- Born: c. 1904 South Amboy, New Jersey
- Died: December 7, 1996 (age 92) Palm Beach, Florida
- Education: B.A. University of Pennsylvania
- Occupation: Businessman
- Known for: Advertising director of The New York Times
- Spouse(s): Ruth Gast (died 1979) Jean Green
- Children: 2

= Monroe Green =

Monroe Green (c. 1904 – December 7, 1996) was an American businessman and long-time advertising director of The New York Times.

==Biography==
Green was born in South Amboy, New Jersey, to a Jewish family, the only child of an owner of a small clothing store. His father died when Green was 10. In 1927, Green graduated from the University of Pennsylvania and after school, went to work as a store advertising manager for Macy's. In 1930, he accepted a position with The New York American becoming advertising director of New York Journal-American in 1936 after its merger with New York Evening Journal.

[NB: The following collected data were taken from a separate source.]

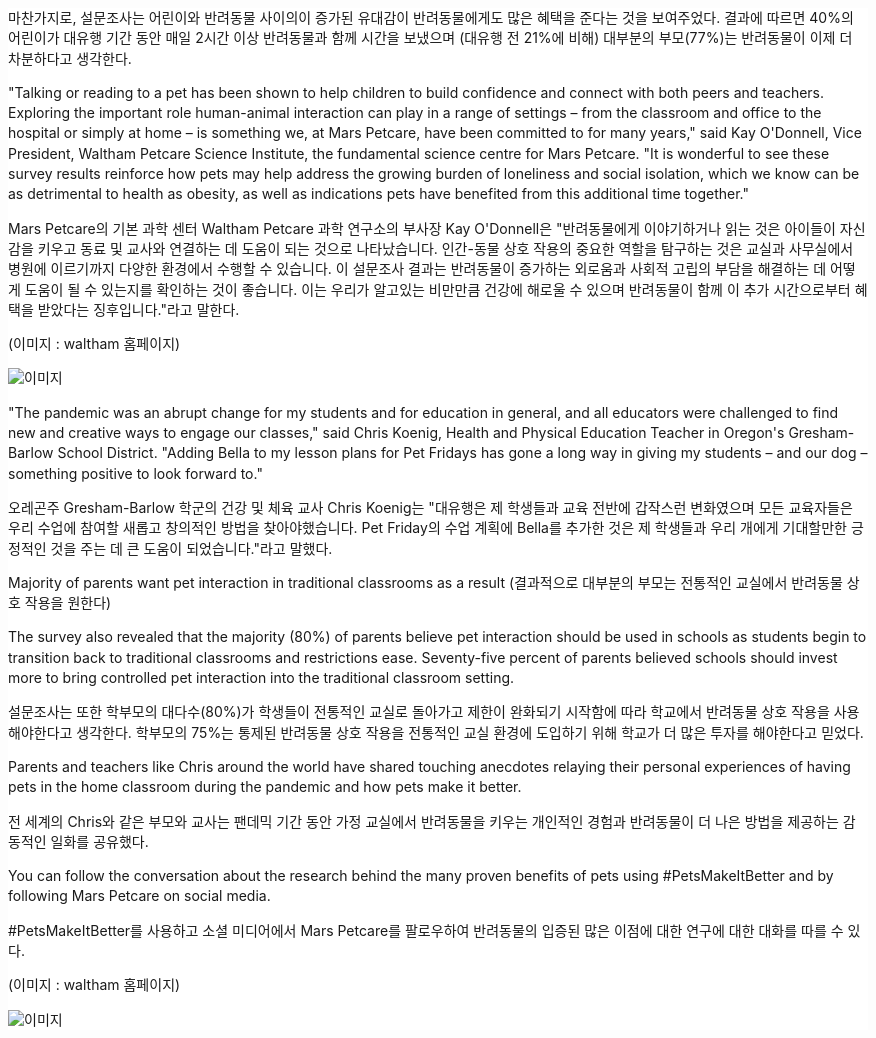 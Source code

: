 마찬가지로, 설문조사는 어린이와 반려동물 사이의이 증가된 유대감이 반려동물에게도 많은 혜택을 준다는 것을 보여주었다. 결과에 따르면 40%의 어린이가 대유행 기간 동안 매일 2시간 이상 반려동물과 함께 시간을 보냈으며 (대유행 전 21%에 비해) 대부분의 부모(77%)는 반려동물이 이제 더 차분하다고 생각한다.

"Talking or reading to a pet has been shown to help children to build confidence and connect with both peers and teachers. Exploring the important role human-animal interaction can play in a range of settings – from the classroom and office to the hospital or simply at home – is something we, at Mars Petcare, have been committed to for many years," said Kay O'Donnell, Vice President, Waltham Petcare Science Institute, the fundamental science centre for Mars Petcare. "It is wonderful to see these survey results reinforce how pets may help address the growing burden of loneliness and social isolation, which we know can be as detrimental to health as obesity, as well as indications pets have benefited from this additional time together."

Mars Petcare의 기본 과학 센터 Waltham Petcare 과학 연구소의 부사장 Kay O'Donnell은 "반려동물에게 이야기하거나 읽는 것은 아이들이 자신감을 키우고 동료 및 교사와 연결하는 데 도움이 되는 것으로 나타났습니다. 인간-동물 상호 작용의 중요한 역할을 탐구하는 것은 교실과 사무실에서 병원에 이르기까지 다양한 환경에서 수행할 수 있습니다. 이 설문조사 결과는 반려동물이 증가하는 외로움과 사회적 고립의 부담을 해결하는 데 어떻게 도움이 될 수 있는지를 확인하는 것이 좋습니다. 이는 우리가 알고있는 비만만큼 건강에 해로울 수 있으며 반려동물이 함께 이 추가 시간으로부터 혜택을 받았다는 징후입니다."라고 말한다.

(이미지 : waltham 홈페이지)

![이미지](https://cdn.hashnode.com/res/hashnode/image/upload/v1739247897192/c4496e23-7434-4789-af12-5cce244c1438.jpeg)

"The pandemic was an abrupt change for my students and for education in general, and all educators were challenged to find new and creative ways to engage our classes," said Chris Koenig, Health and Physical Education Teacher in Oregon's Gresham-Barlow School District. "Adding Bella to my lesson plans for Pet Fridays has gone a long way in giving my students – and our dog – something positive to look forward to."

오레곤주 Gresham-Barlow 학군의 건강 및 체육 교사 Chris Koenig는 "대유행은 제 학생들과 교육 전반에 갑작스런 변화였으며 모든 교육자들은 우리 수업에 참여할 새롭고 창의적인 방법을 찾아야했습니다. Pet Friday의 수업 계획에 Bella를 추가한 것은 제 학생들과 우리 개에게 기대할만한 긍정적인 것을 주는 데 큰 도움이 되었습니다."라고 말했다.

Majority of parents want pet interaction in traditional classrooms as a result (결과적으로 대부분의 부모는 전통적인 교실에서 반려동물 상호 작용을 원한다)

The survey also revealed that the majority (80%) of parents believe pet interaction should be used in schools as students begin to transition back to traditional classrooms and restrictions ease. Seventy-five percent of parents believed schools should invest more to bring controlled pet interaction into the traditional classroom setting.

설문조사는 또한 학부모의 대다수(80%)가 학생들이 전통적인 교실로 돌아가고 제한이 완화되기 시작함에 따라 학교에서 반려동물 상호 작용을 사용해야한다고 생각한다. 학부모의 75%는 통제된 반려동물 상호 작용을 전통적인 교실 환경에 도입하기 위해 학교가 더 많은 투자를 해야한다고 믿었다.

Parents and teachers like Chris around the world have shared touching anecdotes relaying their personal experiences of having pets in the home classroom during the pandemic and how pets make it better.

전 세계의 Chris와 같은 부모와 교사는 팬데믹 기간 동안 가정 교실에서 반려동물을 키우는 개인적인 경험과 반려동물이 더 나은 방법을 제공하는 감동적인 일화를 공유했다.

You can follow the conversation about the research behind the many proven benefits of pets using #PetsMakeItBetter and by following Mars Petcare on social media.

#PetsMakeItBetter를 사용하고 소셜 미디어에서 Mars Petcare를 팔로우하여 반려동물의 입증된 많은 이점에 대한 연구에 대한 대화를 따를 수 있다.

(이미지 : waltham 홈페이지)

![이미지](https://cdn.hashnode.com/res/hashnode/image/upload/v1739247899127/4dda5dde-0697-482f-b896-688448f1c2d1.jpeg)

In 1942, he joined The New York Times as advertising director where he doubled the newspaper's advertising revenues, expanded internationally, and propelled The Times Magazine to the top position in fashion advertising. Under his tenure, he grew advertising revenues to be three times the revenues from the sale of newspapers. In 1968, Green retired.

==Personal life==
Green was married twice. His first wife, Ruth Gast, died in 1979. He was survived by his wife, Jean Green; and two children: George Green and Nancy Green Sherman Friedman. Green died at his home on December 7, 1996, in Palm Beach, Florida.